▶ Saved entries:
◇ ◇ ◇

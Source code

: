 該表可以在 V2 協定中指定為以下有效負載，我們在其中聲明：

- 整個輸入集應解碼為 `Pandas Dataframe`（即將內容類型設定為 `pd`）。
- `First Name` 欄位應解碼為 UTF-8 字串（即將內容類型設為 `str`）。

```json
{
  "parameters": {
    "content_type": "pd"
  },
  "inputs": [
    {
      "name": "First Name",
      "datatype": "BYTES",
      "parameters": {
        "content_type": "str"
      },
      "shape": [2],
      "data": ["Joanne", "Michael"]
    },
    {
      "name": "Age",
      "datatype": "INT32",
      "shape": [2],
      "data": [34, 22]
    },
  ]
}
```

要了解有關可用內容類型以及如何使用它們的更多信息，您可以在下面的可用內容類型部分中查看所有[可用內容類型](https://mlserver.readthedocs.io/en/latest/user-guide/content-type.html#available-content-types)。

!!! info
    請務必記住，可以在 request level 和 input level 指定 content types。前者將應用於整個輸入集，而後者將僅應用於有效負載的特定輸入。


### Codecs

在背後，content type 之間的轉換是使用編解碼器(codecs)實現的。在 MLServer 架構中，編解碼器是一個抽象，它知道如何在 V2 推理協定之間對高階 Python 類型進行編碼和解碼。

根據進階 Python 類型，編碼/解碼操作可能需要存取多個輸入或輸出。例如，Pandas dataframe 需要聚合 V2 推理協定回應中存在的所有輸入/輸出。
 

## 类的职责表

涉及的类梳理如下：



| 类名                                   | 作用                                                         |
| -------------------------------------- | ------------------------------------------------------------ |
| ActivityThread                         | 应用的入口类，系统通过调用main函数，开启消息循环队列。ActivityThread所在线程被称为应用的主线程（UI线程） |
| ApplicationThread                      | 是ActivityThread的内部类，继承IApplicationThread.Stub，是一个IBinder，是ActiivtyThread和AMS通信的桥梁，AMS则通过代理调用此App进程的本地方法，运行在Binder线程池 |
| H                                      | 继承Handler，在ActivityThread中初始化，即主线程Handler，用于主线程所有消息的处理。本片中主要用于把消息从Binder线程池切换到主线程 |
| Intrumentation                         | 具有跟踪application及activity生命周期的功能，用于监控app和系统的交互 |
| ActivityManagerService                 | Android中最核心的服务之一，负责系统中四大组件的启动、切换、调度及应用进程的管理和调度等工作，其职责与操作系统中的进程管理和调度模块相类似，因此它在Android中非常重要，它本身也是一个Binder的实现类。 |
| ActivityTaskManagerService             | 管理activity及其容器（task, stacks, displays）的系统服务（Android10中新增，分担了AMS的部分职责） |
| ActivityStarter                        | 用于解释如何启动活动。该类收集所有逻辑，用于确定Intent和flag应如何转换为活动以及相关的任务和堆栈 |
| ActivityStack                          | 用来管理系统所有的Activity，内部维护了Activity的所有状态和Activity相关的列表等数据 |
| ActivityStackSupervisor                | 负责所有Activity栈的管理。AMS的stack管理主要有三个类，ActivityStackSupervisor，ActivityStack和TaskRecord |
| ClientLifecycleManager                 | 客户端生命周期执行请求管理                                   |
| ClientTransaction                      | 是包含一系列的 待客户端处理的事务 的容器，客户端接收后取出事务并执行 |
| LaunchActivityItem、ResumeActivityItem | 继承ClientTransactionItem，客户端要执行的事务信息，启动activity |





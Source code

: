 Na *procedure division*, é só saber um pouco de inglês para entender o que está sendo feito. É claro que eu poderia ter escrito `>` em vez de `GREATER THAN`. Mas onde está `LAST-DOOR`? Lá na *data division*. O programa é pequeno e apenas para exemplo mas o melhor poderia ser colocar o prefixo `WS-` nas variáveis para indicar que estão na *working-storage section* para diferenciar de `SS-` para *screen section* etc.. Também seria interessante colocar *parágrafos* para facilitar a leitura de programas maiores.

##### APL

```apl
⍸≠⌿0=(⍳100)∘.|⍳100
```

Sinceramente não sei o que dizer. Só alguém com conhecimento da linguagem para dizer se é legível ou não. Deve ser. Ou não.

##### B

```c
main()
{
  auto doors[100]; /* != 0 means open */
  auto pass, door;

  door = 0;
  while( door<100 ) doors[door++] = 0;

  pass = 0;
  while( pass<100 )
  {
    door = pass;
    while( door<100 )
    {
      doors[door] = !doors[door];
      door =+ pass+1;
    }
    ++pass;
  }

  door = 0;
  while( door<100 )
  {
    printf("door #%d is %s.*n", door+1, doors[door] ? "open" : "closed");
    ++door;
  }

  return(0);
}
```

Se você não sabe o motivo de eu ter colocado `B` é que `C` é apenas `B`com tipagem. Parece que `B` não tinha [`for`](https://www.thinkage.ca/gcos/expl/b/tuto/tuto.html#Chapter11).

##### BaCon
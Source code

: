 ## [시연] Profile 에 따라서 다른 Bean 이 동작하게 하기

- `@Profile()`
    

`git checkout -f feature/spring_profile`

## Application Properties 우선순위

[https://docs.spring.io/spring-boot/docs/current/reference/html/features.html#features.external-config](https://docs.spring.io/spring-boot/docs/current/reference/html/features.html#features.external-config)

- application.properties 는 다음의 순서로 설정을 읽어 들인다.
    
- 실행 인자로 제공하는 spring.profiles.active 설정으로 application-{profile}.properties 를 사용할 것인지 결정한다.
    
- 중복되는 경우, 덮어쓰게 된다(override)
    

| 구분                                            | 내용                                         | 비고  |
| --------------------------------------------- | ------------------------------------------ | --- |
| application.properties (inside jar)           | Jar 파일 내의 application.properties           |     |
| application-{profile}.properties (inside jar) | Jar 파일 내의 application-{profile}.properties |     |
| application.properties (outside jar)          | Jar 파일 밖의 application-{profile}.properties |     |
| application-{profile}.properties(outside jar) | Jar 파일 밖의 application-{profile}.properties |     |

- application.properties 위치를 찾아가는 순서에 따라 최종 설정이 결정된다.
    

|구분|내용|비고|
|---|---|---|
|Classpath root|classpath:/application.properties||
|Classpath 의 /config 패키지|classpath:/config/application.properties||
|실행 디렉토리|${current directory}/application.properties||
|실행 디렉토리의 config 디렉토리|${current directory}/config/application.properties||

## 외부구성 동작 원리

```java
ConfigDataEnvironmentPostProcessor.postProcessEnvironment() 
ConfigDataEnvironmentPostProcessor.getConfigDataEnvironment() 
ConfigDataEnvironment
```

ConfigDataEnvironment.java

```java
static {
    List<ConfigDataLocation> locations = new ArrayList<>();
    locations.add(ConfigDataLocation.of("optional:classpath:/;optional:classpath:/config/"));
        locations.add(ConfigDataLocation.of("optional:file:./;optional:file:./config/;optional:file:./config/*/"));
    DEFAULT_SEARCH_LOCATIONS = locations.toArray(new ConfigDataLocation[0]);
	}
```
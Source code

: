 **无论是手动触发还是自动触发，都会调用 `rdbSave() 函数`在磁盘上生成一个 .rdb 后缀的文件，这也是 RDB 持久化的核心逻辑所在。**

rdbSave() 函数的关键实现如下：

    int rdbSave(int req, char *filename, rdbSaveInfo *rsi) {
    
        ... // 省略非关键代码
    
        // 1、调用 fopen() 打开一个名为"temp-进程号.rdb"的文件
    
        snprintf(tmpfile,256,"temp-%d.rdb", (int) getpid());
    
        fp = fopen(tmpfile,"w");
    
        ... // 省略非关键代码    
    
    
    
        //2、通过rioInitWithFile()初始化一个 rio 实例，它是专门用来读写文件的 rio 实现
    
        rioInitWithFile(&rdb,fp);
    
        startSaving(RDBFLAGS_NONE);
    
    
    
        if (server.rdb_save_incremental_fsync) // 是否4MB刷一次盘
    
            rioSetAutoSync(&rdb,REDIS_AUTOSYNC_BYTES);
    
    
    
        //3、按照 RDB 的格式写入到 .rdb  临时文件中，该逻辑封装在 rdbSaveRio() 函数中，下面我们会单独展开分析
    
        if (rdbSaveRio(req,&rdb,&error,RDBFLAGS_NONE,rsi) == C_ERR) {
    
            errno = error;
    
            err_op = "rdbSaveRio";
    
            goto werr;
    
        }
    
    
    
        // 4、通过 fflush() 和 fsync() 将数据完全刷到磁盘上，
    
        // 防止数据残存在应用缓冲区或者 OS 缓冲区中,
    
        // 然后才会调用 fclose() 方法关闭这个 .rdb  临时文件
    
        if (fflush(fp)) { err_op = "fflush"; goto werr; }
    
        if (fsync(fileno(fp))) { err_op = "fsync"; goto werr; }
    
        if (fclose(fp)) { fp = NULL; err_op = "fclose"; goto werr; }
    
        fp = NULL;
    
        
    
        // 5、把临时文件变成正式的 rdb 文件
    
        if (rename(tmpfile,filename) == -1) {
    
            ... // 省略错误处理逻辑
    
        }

◇ ◇ ◇

▶ What you need to do: The lines sought are those in the data above that include the string "ConfigDataLocation"; copy each one.

▶ Exercise result:
    List<ConfigDataLocation> locations = new ArrayList<>();
    locations.add(ConfigDataLocation.of("optional:classpath:/;optional:classpath:/config/"));
        locations.add(ConfigDataLocation.of("optional:file:./;optional:file:./config/;optional:file:./config/*/"));
    DEFAULT_SEARCH_LOCATIONS = locations.toArray(new ConfigDataLocation[0]);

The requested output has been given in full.